## WORK TO BE COMPLETED
Starting at the line that holds "1 Review (Lectures" and stopping at the line that holds "(fiscal/monetary); Fisher link.", restate the records below word for word, with both of those lines included.

## INPUT MATERIAL
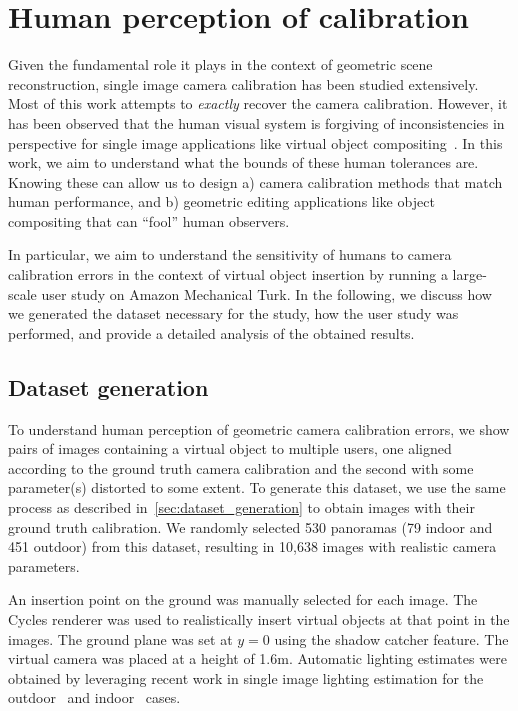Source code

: \section{Human perception of calibration}
\label{sec:human_sensitivity_analysis}

Given the fundamental role it plays in the context of geometric scene reconstruction, single image camera calibration has been studied extensively. Most of this work attempts to \emph{exactly} recover the camera calibration. However, it has been observed that the human visual system is forgiving of inconsistencies in perspective for single image applications like virtual object compositing~\cite{karsch2014automatic}. In this work, we aim to understand what the bounds of these human tolerances are. Knowing these can allow us to design a) camera calibration methods that match human performance, and b) geometric editing applications like object compositing that can ``fool'' human observers.

In particular, we aim to understand the sensitivity of humans to camera calibration errors in the context of virtual object insertion by running a large-scale user study on Amazon Mechanical Turk. In the following, we discuss how we generated the dataset necessary for the study, how the user study was performed, and provide a detailed analysis of the obtained results.


\subsection{Dataset generation}
\label{sec:dataset_organization}

To understand human perception of geometric camera calibration errors, we show pairs of images containing a virtual object to multiple users, one aligned according to the ground truth camera calibration and the second with some parameter(s) distorted to some extent. To generate this dataset, we use the same process as described in~\ref{sec:dataset_generation} to obtain images with their ground truth calibration. We randomly selected 530 panoramas (79 indoor and 451 outdoor) from this dataset, resulting in 10,638 images with realistic camera parameters. 

An insertion point on the ground was manually selected for each image. The Cycles renderer was used to realistically insert virtual objects at that point in the images. The ground plane was set at $y=0$ using the shadow catcher feature. The virtual camera was placed at a height of 1.6m. Automatic lighting estimates were obtained by leveraging recent work in single image lighting estimation for the outdoor~\cite{holdgeoffroy-cvpr-17} and indoor~\cite{gardner-sigasia-17} cases. 

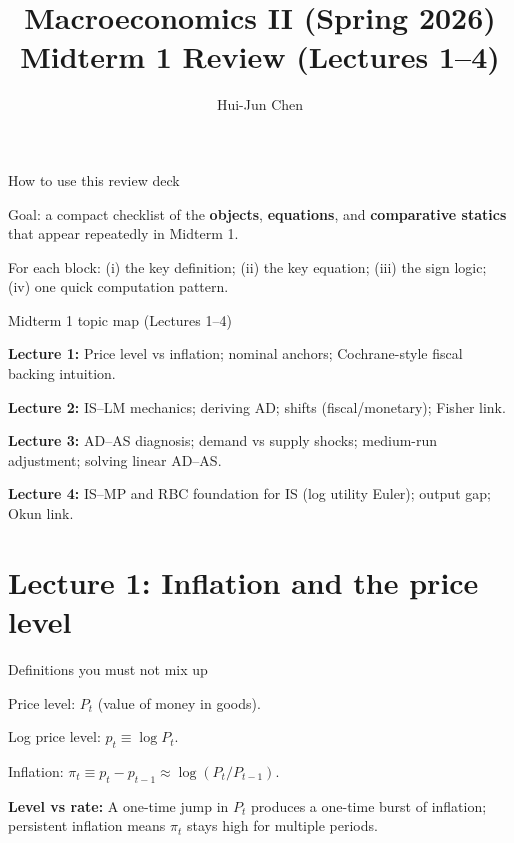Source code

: \documentclass[aspectratio=169,xcolor=dvipsnames]{beamer}
\title[Midterm 1 Review]{Macroeconomics II (Spring 2026)\\\vspace{4pt}Midterm 1 Review (Lectures 1--4)}
\author[Hui-Jun Chen]{Hui-Jun Chen}
\institute[]{National Tsing Hua University}
\date{}
\let\tempone\itemize
\let\temptwo\enditemize
\renewenvironment{itemize}{\tempone\addtolength{\itemsep}{\fill}}{\temptwo}
\let\tempa\enumerate
\let\tempb\endenumerate
\renewenvironment{enumerate}{\tempa\addtolength{\itemsep}{\fill}}{\tempb}
\begin{document}
\begin{frame}
  \titlepage
\end{frame}

\begin{frame}{How to use this review deck}
\begin{itemize}
\item Goal: a compact checklist of the \textbf{objects}, \textbf{equations}, and \textbf{comparative statics} that appear repeatedly in Midterm 1.
\item For each block: (i) the key definition; (ii) the key equation; (iii) the sign logic; (iv) one quick computation pattern.
\end{itemize}
\end{frame}

\begin{frame}{Midterm 1 topic map (Lectures 1--4)}
\begin{enumerate}
\item \textbf{Lecture 1:} Price level vs inflation; nominal anchors; Cochrane-style fiscal backing intuition.
\item \textbf{Lecture 2:} IS--LM mechanics; deriving AD; shifts (fiscal/monetary); Fisher link.
\item \textbf{Lecture 3:} AD--AS diagnosis; demand vs supply shocks; medium-run adjustment; solving linear AD--AS.
\item \textbf{Lecture 4:} IS--MP and RBC foundation for IS (log utility Euler); output gap; Okun link.
\end{enumerate}
\end{frame}

\section[Lecture 1]{Lecture 1: Inflation and the price level}

\begin{frame}{Definitions you must not mix up}
\begin{itemize}
\item Price level: $P_t$ (value of money in goods).
\item Log price level: $p_t\equiv \log P_t$.
\item Inflation: $\pi_t\equiv p_t-p_{t-1}\approx \log(P_t/P_{t-1})$.
\end{itemize}

\begin{itemize}
\item \textbf{Level vs rate:} A one-time jump in $P_t$ produces a one-time burst of inflation; persistent inflation means $\pi_t$ stays high for multiple periods.
\end{itemize}
\end{frame}
\end{document}
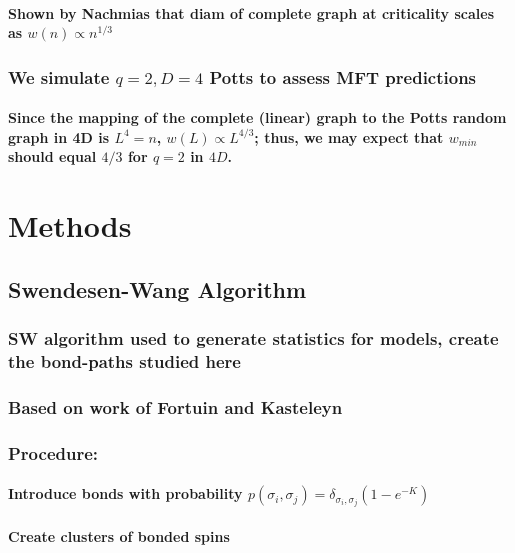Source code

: \documentclass{umthesis}
\begin{document}
\paragraph{Shown by Nachmias \cite{Nachmiasa} that diam of complete graph at criticality scales as $w(n) \propto n^{1/3}$}
\label{sec-3.1.3.5.4}
\subsubsection{We simulate $q=2, D=4$ Potts to assess MFT predictions}
\label{sec-3.1.3.6}
\paragraph{Since the mapping of the complete (linear) graph to the Potts random graph in 4D is $L^4=n$, $w(L) \propto L^{4/3}$; thus, we may expect that $w_{min}$ should equal $4/3$ for $q=2$ in $4D$.}
\label{sec-3.1.3.6.1}
\section{Methods}
\label{sec-3.2}
\subsection{Swendesen-Wang Algorithm}
\label{sec-3.2.1}
\subsubsection{SW algorithm \cite{SwWA} used to generate statistics for models, create the bond-paths studied here}
\label{sec-3.2.1.1}
\subsubsection{Based on work of Fortuin and Kasteleyn \cite{FoKa}}
\label{sec-3.2.1.2}
\subsubsection{Procedure:}
\label{sec-3.2.1.3}
\paragraph{Introduce bonds with probability $p(\sigma_i,\sigma_j) = \delta_{\sigma_i, \sigma_j} (1-e^{-K})$}
\label{sec-3.2.1.3.1}
\paragraph{Create clusters of bonded spins}
\label{sec-3.2.1.3.2}
\end{document}
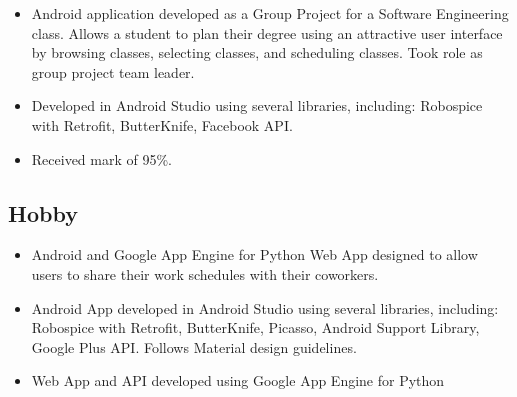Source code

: \documentclass[11pt,letterpaper,sans]{moderncv}        %
\begin{document}
{
  \begin{itemize}
    \item Android application developed as a Group Project for a Software Engineering class. Allows a student to plan their degree using an attractive user interface by browsing classes, selecting classes, and scheduling classes. Took role as group project team leader.
    \item Developed in Android Studio using several libraries, including: Robospice with Retrofit, ButterKnife, Facebook API.
    \item Received mark of 95\%.
  \end{itemize}
}


\vspace*{-0.5cm} %
\subsection{Hobby}

{
  \begin{itemize}
    \item Android and Google App Engine for Python Web App designed to allow users to share their work schedules with their coworkers.
    \item Android App developed in Android Studio using several libraries, including: Robospice with Retrofit, ButterKnife, Picasso, Android Support Library, Google Plus API. Follows Material design guidelines.
    \item Web App and API developed using Google App Engine for Python
  \end{itemize}
}


\vspace*{-0.5cm} %
\end{document}
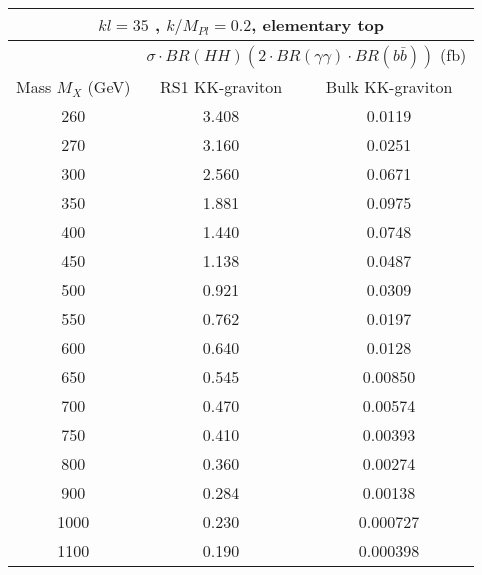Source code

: \begin{tabular}{|c|cc|}
\hline
\multicolumn{3}{|c|}{ $kl = 35$ , $k/M_{Pl} = 0.2$, elementary top }\\ \hline \hline
 & \multicolumn{2}{c|}{ $\sigma \cdot BR(HH) (2 \cdot BR(\gamma\gamma) \cdot BR(b\bar{b}))$ (fb) }\\ %
 Mass $M_X$ (GeV) & RS1 KK-graviton  & Bulk KK-graviton \\ \hline
260     & 3.408 & 0.0119 \\
270     & 3.160 & 0.0251 \\
300     & 2.560 & 0.0671 \\
350     & 1.881 & 0.0975 \\
400     & 1.440 & 0.0748 \\
450     & 1.138 & 0.0487 \\
500     & 0.921 & 0.0309 \\
550     & 0.762 & 0.0197 \\
600     & 0.640 & 0.0128 \\
650     & 0.545 & 0.00850 \\
700     & 0.470 & 0.00574 \\
750     & 0.410 & 0.00393 \\
800     & 0.360 & 0.00274 \\
900     & 0.284 & 0.00138 \\
1000    & 0.230 & 0.000727 \\
1100    & 0.190 & 0.000398 \\
\hline
\end{tabular}
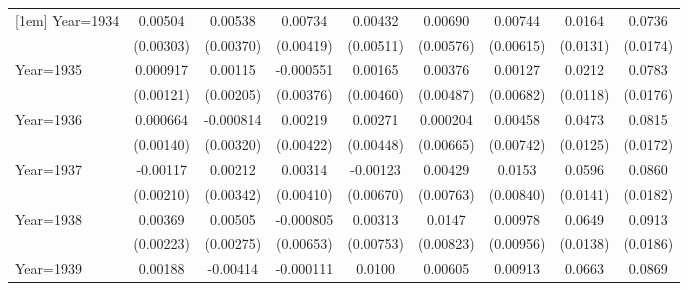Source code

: \begin{table}[htbp]
\begin{tabular}{l*{8}{c}}
[1em]
Year=1934           &     0.00504\sym{*}  &     0.00538         &     0.00734\sym{*}  &     0.00432         &     0.00690         &     0.00744         &      0.0164         &      0.0736\sym{***}\\
                    &   (0.00303)         &   (0.00370)         &   (0.00419)         &   (0.00511)         &   (0.00576)         &   (0.00615)         &    (0.0131)         &    (0.0174)         \\
[1em]
Year=1935           &    0.000917         &     0.00115         &   -0.000551         &     0.00165         &     0.00376         &     0.00127         &      0.0212\sym{*}  &      0.0783\sym{***}\\
                    &   (0.00121)         &   (0.00205)         &   (0.00376)         &   (0.00460)         &   (0.00487)         &   (0.00682)         &    (0.0118)         &    (0.0176)         \\
[1em]
Year=1936           &    0.000664         &   -0.000814         &     0.00219         &     0.00271         &    0.000204         &     0.00458         &      0.0473\sym{***}&      0.0815\sym{***}\\
                    &   (0.00140)         &   (0.00320)         &   (0.00422)         &   (0.00448)         &   (0.00665)         &   (0.00742)         &    (0.0125)         &    (0.0172)         \\
[1em]
Year=1937           &    -0.00117         &     0.00212         &     0.00314         &    -0.00123         &     0.00429         &      0.0153\sym{*}  &      0.0596\sym{***}&      0.0860\sym{***}\\
                    &   (0.00210)         &   (0.00342)         &   (0.00410)         &   (0.00670)         &   (0.00763)         &   (0.00840)         &    (0.0141)         &    (0.0182)         \\
[1em]
Year=1938           &     0.00369\sym{*}  &     0.00505\sym{*}  &   -0.000805         &     0.00313         &      0.0147\sym{*}  &     0.00978         &      0.0649\sym{***}&      0.0913\sym{***}\\
                    &   (0.00223)         &   (0.00275)         &   (0.00653)         &   (0.00753)         &   (0.00823)         &   (0.00956)         &    (0.0138)         &    (0.0186)         \\
[1em]
Year=1939           &     0.00188         &    -0.00414         &   -0.000111         &      0.0100\sym{*}  &     0.00605         &     0.00913         &      0.0663\sym{***}&      0.0869\sym{***}\\

\end{tabular}
\end{table}
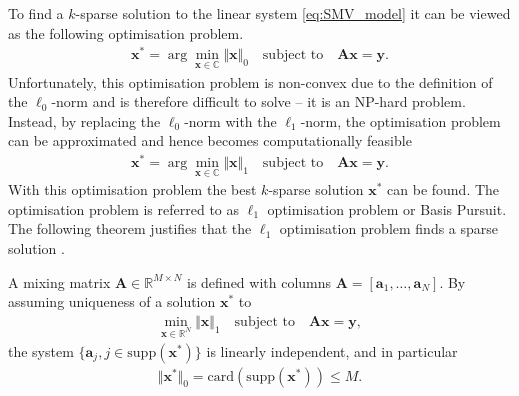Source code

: To find a $k$-sparse solution to the linear system \eqref{eq:SMV_model} it can be viewed as the following optimisation problem. 
\begin{align*}\label{eq:SMV_p0}
\mathbf{x}^\ast = \arg \min_{\mathbf{x} \in \mathbb{C}} \Vert \mathbf{x} \Vert_0 \quad \text{subject to} \quad \mathbf{Ax} = \mathbf{y}.
\end{align*}
Unfortunately, this optimisation problem is non-convex due to the definition of the $\ell_0$-norm and is therefore difficult to solve -- it is an NP-hard problem. 
Instead, by replacing the $\ell_0$-norm with the $\ell_1$-norm, the optimisation problem can be approximated and hence becomes computationally feasible  \cite[p. 27]{CS}
\begin{align}\label{eq:SMV_p1}
\mathbf{x}^\ast = \arg \min_{\mathbf{x} \in \mathbb{C}} \Vert \mathbf{x} \Vert_1 \quad \text{subject to} \quad \mathbf{Ax} = \mathbf{y}.
\end{align} 
With this optimisation problem the best $k$-sparse solution $\mathbf{x}^\ast$ can be found. 
The optimisation problem is referred to as $\ell_1$ optimisation problem or Basis Pursuit. 
The following theorem justifies that the $\ell_1$ optimisation problem finds a sparse solution \cite[p. 62-63]{FR}.
\begin{theorem}\label{th:CS_A}
A mixing matrix $\mathbf{A} \in \mathbb{R}^{M \times N}$ is defined with columns $\mathbf{A} = [\mathbf{a}_1, \dots, \mathbf{a}_N]$. 
By assuming uniqueness of a solution $\mathbf{x}^{\ast}$ to
\begin{align*}
\min_{\mathbf{x} \in \mathbb{R}^N} \Vert \mathbf{x} \Vert_1 \quad \text{subject to} \quad \mathbf{Ax} = \mathbf{y},
\end{align*}
the system $\lbrace \mathbf{a}_j, j \in \text{supp}( \mathbf{x}^\ast) \rbrace$ is linearly independent, and in particular
\begin{align*}
\Vert \mathbf{x}^\ast \Vert_0 = \text{card}(\text{supp} (\mathbf{x}^\ast)) \leq M.
\end{align*}
\end{theorem}
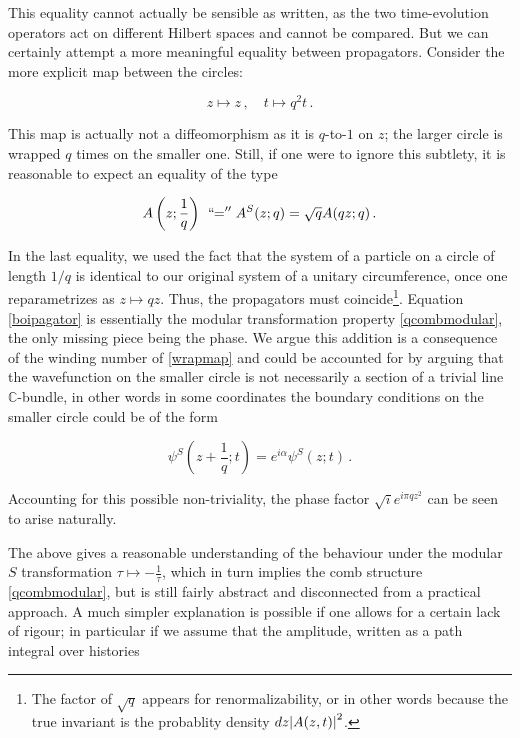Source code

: \documentclass{article}
\begin{document}
This equality cannot actually be sensible as written, as the two time-evolution operators act on different Hilbert spaces and cannot be compared. But we can certainly attempt a more meaningful equality between propagators. Consider the more explicit map between the circles:

\begin{equation} \label{wrapmap}
    z \mapsto z\,, \quad t \mapsto q^2 t\,.
\end{equation}

This map is actually not a diffeomorphism as it is $q$-to-$1$ on $z$; the larger circle is wrapped $q$ times on the smaller one. Still, if one were to ignore this subtlety, it is reasonable to expect an equality of the type

\begin{equation} \label{boipagator}
    A\left(z;\frac{1}{q}\right) \; {\,``\!\!=''} \; A^S(z;q) = \sqrt{q} A(qz;q)\,.
\end{equation}

In the last equality, we used the fact that the system of a particle on a circle of length $1/q$ is identical to our original system of a unitary circumference, once one reparametrizes as $z \mapsto qz$. Thus, the propagators must coincide\footnote{The factor of $\sqrt{q}$ appears for renormalizability, or in other words because the true invariant is the probablity density $dz \abs{A(z,t)}^2$.}. Equation \eqref{boipagator} is essentially the modular transformation property \eqref{qcombmodular}, the only missing piece being the phase. We argue this addition is a consequence of the winding number of \eqref{wrapmap} and could be accounted for by arguing that the wavefunction on the smaller circle is not necessarily a section of a trivial line $\mathbb{C}$-bundle, in other words in some coordinates the boundary conditions on the smaller circle could be of the form

\begin{equation}
    \psi^S(z + \frac{1}{q}; t) = e^{i\alpha} \psi^S(z;t)\,.
\end{equation}

Accounting for this possible non-triviality, the phase factor $\sqrt{i} e^{i\pi q z^2}$ can be seen to arise naturally.

The above gives a reasonable understanding of the behaviour under the modular $S$ transformation $\tau \mapsto - \frac{1}{\tau}$, which in turn implies the comb structure \eqref{qcombmodular}, but is still fairly abstract and disconnected from a practical approach. A much simpler explanation is possible if one allows for a certain lack of rigour; in particular if we assume that the amplitude, written as a path integral over histories
\end{document}

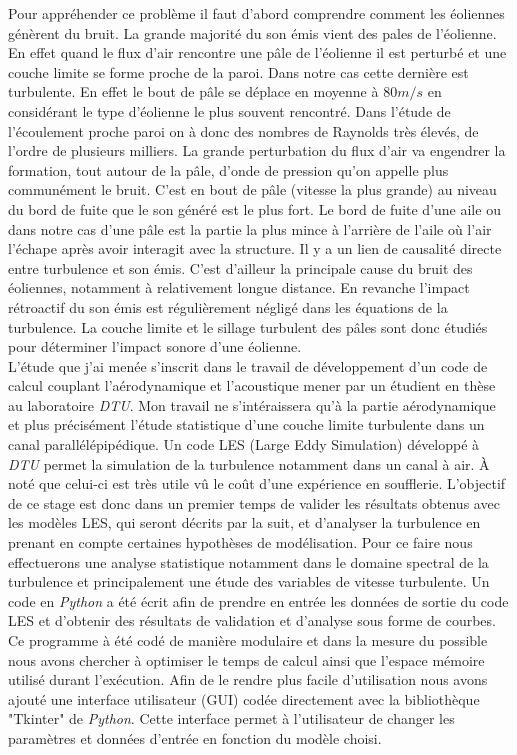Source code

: \documentclass[12pt]{article}   %
\theoremstyle{plain}
\theoremstyle{remark}
\begin{document}
	Pour appréhender ce problème il faut d'abord comprendre comment les éoliennes génèrent du bruit. La grande majorité du son émis vient des pales de l'éolienne. En effet quand le flux d'air rencontre une pâle de l'éolienne il est perturbé et une couche limite se forme proche de la paroi. Dans notre cas cette dernière est turbulente. En effet le bout de pâle se déplace en moyenne à $80 m/s$ en considérant le type d'éolienne le plus souvent rencontré. Dans l'étude de l'écoulement proche paroi on à donc des nombres  de Raynolds très élevés, de l'ordre de plusieurs milliers. La grande perturbation du flux d'air va engendrer la formation, tout autour de la pâle, d'onde de pression qu'on appelle plus communément le bruit. C'est en bout de pâle (vitesse la plus grande) au niveau du bord de fuite que le son généré est le plus fort. Le bord de fuite d'une aile ou dans notre cas d'une pâle est la partie la plus mince à l'arrière de l'aile où l'air l'échape après avoir interagit avec la structure. Il y a un lien de causalité directe entre turbulence et son émis. C'est d'ailleur la principale cause du bruit des éoliennes, notamment à relativement longue distance. En revanche l'impact rétroactif du son émis est régulièrement négligé dans les équations de la turbulence. La couche limite et le sillage turbulent des pâles sont donc étudiés pour déterminer l'impact sonore d'une éolienne.\\
	
	L'étude que j'ai menée s'inscrit dans le travail de développement d'un code de calcul couplant l'aérodynamique et l'acoustique mener par un étudient en thèse au laboratoire \textit{DTU}. Mon travail ne s'intéraissera qu'à la partie aérodynamique et plus précisément l'étude statistique d'une couche limite turbulente dans un canal parallélépipédique. Un code LES (Large Eddy Simulation) développé à \textit{DTU} permet la simulation de la turbulence notamment dans un canal à air. À noté que celui-ci est très utile vû le coût d'une expérience en soufflerie. L'objectif de ce stage est donc dans un premier temps de valider les résultats obtenus avec les modèles LES, qui seront décrits par la suit, et d'analyser la turbulence en prenant en compte certaines hypothèses de modélisation. Pour ce faire nous effectuerons une analyse statistique notamment dans le domaine spectral de la turbulence et principalement une étude des variables de vitesse turbulente. Un code en \textit{Python} a été écrit afin de prendre en entrée les données de sortie du code LES et d'obtenir des résultats de validation et d'analyse sous forme de courbes. Ce programme à été codé de manière modulaire et dans la mesure du possible nous avons chercher à optimiser le temps de calcul ainsi que l'espace mémoire utilisé durant l'exécution. Afin de le rendre plus facile d'utilisation nous avons ajouté une interface utilisateur (GUI) codée directement avec la bibliothèque "Tkinter" de \textit{Python}. Cette interface permet à l'utilisateur de changer les paramètres et données d'entrée en fonction du modèle choisi.\\
	
\end{document}
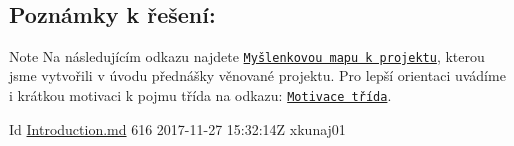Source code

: ~\newline
\subsection*{Poznámky k řešení\+:}

\begin{DoxyNote}{Note}
Na následujícím odkazu najdete \href{https://my.mindnode.com/s2Bbn2gFS8pHZFGcZJhRj4U7zmxx8ivygkoPCuZz}{\tt Myšlenkovou mapu k projektu}, kterou jsme vytvořili v úvodu přednášky věnované projektu. Pro lepší orientaci uvádíme i krátkou motivaci k pojmu třída na odkazu\+: \href{http://www.uamt.feec.vutbr.cz/~richter/vyuka/1314_ppc/bppc/cviceni/motivace_trida.html}{\tt Motivace třída}. ~\newline
 
\end{DoxyNote}
\begin{DoxyParagraph}{Id}
\hyperlink{_introduction_8md}{Introduction.\+md} 616 2017-\/11-\/27 15\+:32\+:14Z xkunaj01 
\end{DoxyParagraph}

## EXPECTED OUTPUT
\title[Midterm 1 Review]{Macroeconomics II (Spring 2026)\\\vspace{4pt}Midterm 1 Review (Lectures 1--4)}
\author[Hui-Jun Chen]{Hui-Jun Chen}
\institute[]{National Tsing Hua University}
\date{}
\let\tempone\itemize
\let\temptwo\enditemize
\renewenvironment{itemize}{\tempone\addtolength{\itemsep}{\fill}}{\temptwo}
\let\tempa\enumerate
\let\tempb\endenumerate
\renewenvironment{enumerate}{\tempa\addtolength{\itemsep}{\fill}}{\tempb}
\begin{document}
\begin{frame}
  \titlepage
\end{frame}

\begin{frame}{How to use this review deck}
\begin{itemize}
\item Goal: a compact checklist of the \textbf{objects}, \textbf{equations}, and \textbf{comparative statics} that appear repeatedly in Midterm 1.
\item For each block: (i) the key definition; (ii) the key equation; (iii) the sign logic; (iv) one quick computation pattern.
\end{itemize}
\end{frame}

\begin{frame}{Midterm 1 topic map (Lectures 1--4)}
\begin{enumerate}
\item \textbf{Lecture 1:} Price level vs inflation; nominal anchors; Cochrane-style fiscal backing intuition.
\item \textbf{Lecture 2:} IS--LM mechanics; deriving AD; shifts (fiscal/monetary); Fisher link.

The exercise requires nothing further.